[[ SOURCE DATA open ]]
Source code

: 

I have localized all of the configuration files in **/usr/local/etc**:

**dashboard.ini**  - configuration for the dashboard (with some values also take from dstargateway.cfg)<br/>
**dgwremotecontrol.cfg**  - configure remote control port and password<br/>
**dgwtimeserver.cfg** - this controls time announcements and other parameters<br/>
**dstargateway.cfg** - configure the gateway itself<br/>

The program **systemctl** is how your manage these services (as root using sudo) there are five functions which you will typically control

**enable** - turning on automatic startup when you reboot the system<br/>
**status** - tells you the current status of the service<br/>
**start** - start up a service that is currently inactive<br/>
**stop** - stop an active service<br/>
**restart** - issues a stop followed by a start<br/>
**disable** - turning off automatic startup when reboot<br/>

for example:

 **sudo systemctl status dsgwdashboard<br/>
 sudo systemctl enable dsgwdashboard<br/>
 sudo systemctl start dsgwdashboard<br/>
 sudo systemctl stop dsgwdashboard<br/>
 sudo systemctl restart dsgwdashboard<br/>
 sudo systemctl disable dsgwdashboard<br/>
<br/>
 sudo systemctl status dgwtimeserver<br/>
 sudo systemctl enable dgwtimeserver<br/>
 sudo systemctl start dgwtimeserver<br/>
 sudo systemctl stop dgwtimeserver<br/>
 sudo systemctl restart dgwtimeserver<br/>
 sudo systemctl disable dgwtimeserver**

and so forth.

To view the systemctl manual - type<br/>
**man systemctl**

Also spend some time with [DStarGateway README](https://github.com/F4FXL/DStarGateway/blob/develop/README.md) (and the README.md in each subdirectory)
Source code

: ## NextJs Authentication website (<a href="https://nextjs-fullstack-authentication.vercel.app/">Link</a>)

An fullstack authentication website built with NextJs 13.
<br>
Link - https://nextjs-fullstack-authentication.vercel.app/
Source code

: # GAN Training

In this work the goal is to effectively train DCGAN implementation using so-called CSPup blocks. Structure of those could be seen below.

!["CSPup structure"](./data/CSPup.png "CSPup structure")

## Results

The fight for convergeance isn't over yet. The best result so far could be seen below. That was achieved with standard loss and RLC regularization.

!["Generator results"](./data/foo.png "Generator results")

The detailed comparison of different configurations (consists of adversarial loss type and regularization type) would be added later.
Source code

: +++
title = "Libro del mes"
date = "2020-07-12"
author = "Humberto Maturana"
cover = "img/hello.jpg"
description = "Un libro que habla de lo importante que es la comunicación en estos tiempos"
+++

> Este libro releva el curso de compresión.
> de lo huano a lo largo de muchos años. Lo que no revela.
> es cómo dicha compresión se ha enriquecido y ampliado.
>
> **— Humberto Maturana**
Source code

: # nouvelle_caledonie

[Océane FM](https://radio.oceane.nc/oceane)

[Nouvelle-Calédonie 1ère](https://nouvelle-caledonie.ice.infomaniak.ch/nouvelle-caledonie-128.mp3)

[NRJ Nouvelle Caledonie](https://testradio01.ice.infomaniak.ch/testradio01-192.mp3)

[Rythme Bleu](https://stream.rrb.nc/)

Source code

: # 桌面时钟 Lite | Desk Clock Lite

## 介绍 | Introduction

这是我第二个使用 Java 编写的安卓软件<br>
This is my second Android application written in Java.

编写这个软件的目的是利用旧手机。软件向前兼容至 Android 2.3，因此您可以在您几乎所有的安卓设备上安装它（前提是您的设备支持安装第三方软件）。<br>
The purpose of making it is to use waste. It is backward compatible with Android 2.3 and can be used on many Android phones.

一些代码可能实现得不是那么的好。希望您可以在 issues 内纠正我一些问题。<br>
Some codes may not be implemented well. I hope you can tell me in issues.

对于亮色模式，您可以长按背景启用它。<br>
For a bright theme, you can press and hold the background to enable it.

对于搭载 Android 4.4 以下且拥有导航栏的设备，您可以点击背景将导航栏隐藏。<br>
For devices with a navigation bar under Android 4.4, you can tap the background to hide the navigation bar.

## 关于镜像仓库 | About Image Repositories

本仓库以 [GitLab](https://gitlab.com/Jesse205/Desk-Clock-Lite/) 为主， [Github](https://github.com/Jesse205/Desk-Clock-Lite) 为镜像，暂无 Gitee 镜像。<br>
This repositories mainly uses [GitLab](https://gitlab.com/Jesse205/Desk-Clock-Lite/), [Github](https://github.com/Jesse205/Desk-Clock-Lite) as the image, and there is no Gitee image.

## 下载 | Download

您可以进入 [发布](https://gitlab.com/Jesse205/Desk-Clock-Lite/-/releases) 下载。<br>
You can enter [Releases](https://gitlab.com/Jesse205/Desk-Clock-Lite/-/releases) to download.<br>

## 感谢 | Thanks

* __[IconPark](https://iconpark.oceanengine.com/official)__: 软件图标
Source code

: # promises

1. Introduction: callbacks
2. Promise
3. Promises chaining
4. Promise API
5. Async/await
[[ SOURCE DATA closed ]]
TASK ITEM
Repeat exactly the lines above from the line that contains "本仓库以 [GitLab](https://gitlab.com/Jesse205/Desk-Clock-Lite/) 为主，" through the end. Include both of these ends; leave out everything else.

SOLUTION TO THIS PROBLEM
本仓库以 [GitLab](https://gitlab.com/Jesse205/Desk-Clock-Lite/) 为主， [Github](https://github.com/Jesse205/Desk-Clock-Lite) 为镜像，暂无 Gitee 镜像。<br>
This repositories mainly uses [GitLab](https://gitlab.com/Jesse205/Desk-Clock-Lite/), [Github](https://github.com/Jesse205/Desk-Clock-Lite) as the image, and there is no Gitee image.

## 下载 | Download

您可以进入 [发布](https://gitlab.com/Jesse205/Desk-Clock-Lite/-/releases) 下载。<br>
You can enter [Releases](https://gitlab.com/Jesse205/Desk-Clock-Lite/-/releases) to download.<br>

## 感谢 | Thanks

* __[IconPark](https://iconpark.oceanengine.com/official)__: 软件图标
Source code

: # promises

1. Introduction: callbacks
2. Promise
3. Promises chaining
4. Promise API
5. Async/await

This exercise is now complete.